▶ **About this task**: Print the listing below exactly as written.

▶ **Record set**:
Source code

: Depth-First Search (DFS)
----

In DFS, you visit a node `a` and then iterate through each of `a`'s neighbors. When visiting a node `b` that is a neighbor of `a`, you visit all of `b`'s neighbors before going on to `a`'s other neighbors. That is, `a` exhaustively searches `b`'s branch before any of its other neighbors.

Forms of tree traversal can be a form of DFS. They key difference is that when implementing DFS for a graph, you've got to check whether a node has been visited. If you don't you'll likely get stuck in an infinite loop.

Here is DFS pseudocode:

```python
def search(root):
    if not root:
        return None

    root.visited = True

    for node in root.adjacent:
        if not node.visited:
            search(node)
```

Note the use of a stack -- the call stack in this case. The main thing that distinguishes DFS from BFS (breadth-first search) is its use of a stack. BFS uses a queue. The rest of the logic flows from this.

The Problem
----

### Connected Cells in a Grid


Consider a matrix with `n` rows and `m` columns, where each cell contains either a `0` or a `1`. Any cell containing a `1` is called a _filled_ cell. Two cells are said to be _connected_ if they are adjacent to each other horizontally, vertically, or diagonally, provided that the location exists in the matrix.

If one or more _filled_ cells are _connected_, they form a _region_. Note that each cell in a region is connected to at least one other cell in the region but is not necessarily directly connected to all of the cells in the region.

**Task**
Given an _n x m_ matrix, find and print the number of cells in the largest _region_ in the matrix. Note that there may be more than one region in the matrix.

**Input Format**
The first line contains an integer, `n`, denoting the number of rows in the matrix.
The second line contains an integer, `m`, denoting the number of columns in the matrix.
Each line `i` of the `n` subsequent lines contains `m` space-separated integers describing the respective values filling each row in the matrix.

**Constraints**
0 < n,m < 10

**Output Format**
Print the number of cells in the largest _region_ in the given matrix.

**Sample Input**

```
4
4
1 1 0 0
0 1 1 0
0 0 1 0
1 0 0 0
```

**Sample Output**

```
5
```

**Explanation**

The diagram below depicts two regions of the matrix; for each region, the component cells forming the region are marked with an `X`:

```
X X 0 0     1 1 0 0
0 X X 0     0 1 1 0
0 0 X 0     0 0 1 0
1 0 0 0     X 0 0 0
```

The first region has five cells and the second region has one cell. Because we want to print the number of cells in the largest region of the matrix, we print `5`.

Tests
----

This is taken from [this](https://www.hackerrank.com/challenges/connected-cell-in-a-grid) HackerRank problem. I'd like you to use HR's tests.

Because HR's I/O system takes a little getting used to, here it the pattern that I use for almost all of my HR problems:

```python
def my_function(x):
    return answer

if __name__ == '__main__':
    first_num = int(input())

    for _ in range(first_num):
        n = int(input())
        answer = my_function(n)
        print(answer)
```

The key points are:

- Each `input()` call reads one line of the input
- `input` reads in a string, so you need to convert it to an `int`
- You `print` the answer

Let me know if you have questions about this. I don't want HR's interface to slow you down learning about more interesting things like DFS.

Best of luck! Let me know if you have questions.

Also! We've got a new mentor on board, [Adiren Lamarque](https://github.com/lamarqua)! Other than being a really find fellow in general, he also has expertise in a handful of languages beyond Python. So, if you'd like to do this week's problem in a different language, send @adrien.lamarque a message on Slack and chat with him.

▶ **Task output**:
Source code

: Depth-First Search (DFS)
----

In DFS, you visit a node `a` and then iterate through each of `a`'s neighbors. When visiting a node `b` that is a neighbor of `a`, you visit all of `b`'s neighbors before going on to `a`'s other neighbors. That is, `a` exhaustively searches `b`'s branch before any of its other neighbors.

Forms of tree traversal can be a form of DFS. They key difference is that when implementing DFS for a graph, you've got to check whether a node has been visited. If you don't you'll likely get stuck in an infinite loop.

Here is DFS pseudocode:

```python
def search(root):
    if not root:
        return None

    root.visited = True

    for node in root.adjacent:
        if not node.visited:
            search(node)
```

Note the use of a stack -- the call stack in this case. The main thing that distinguishes DFS from BFS (breadth-first search) is its use of a stack. BFS uses a queue. The rest of the logic flows from this.

The Problem
----

### Connected Cells in a Grid


Consider a matrix with `n` rows and `m` columns, where each cell contains either a `0` or a `1`. Any cell containing a `1` is called a _filled_ cell. Two cells are said to be _connected_ if they are adjacent to each other horizontally, vertically, or diagonally, provided that the location exists in the matrix.

If one or more _filled_ cells are _connected_, they form a _region_. Note that each cell in a region is connected to at least one other cell in the region but is not necessarily directly connected to all of the cells in the region.

**Task**
Given an _n x m_ matrix, find and print the number of cells in the largest _region_ in the matrix. Note that there may be more than one region in the matrix.

**Input Format**
The first line contains an integer, `n`, denoting the number of rows in the matrix.
The second line contains an integer, `m`, denoting the number of columns in the matrix.
Each line `i` of the `n` subsequent lines contains `m` space-separated integers describing the respective values filling each row in the matrix.

**Constraints**
0 < n,m < 10

**Output Format**
Print the number of cells in the largest _region_ in the given matrix.

**Sample Input**

```
4
4
1 1 0 0
0 1 1 0
0 0 1 0
1 0 0 0
```

**Sample Output**

```
5
```

**Explanation**

The diagram below depicts two regions of the matrix; for each region, the component cells forming the region are marked with an `X`:

```
X X 0 0     1 1 0 0
0 X X 0     0 1 1 0
0 0 X 0     0 0 1 0
1 0 0 0     X 0 0 0
```

The first region has five cells and the second region has one cell. Because we want to print the number of cells in the largest region of the matrix, we print `5`.

Tests
----

This is taken from [this](https://www.hackerrank.com/challenges/connected-cell-in-a-grid) HackerRank problem. I'd like you to use HR's tests.

Because HR's I/O system takes a little getting used to, here it the pattern that I use for almost all of my HR problems:

```python
def my_function(x):
    return answer

if __name__ == '__main__':
    first_num = int(input())

    for _ in range(first_num):
        n = int(input())
        answer = my_function(n)
        print(answer)
```

The key points are:

- Each `input()` call reads one line of the input
- `input` reads in a string, so you need to convert it to an `int`
- You `print` the answer

Let me know if you have questions about this. I don't want HR's interface to slow you down learning about more interesting things like DFS.

Best of luck! Let me know if you have questions.

Also! We've got a new mentor on board, [Adiren Lamarque](https://github.com/lamarqua)! Other than being a really find fellow in general, he also has expertise in a handful of languages beyond Python. So, if you'd like to do this week's problem in a different language, send @adrien.lamarque a message on Slack and chat with him.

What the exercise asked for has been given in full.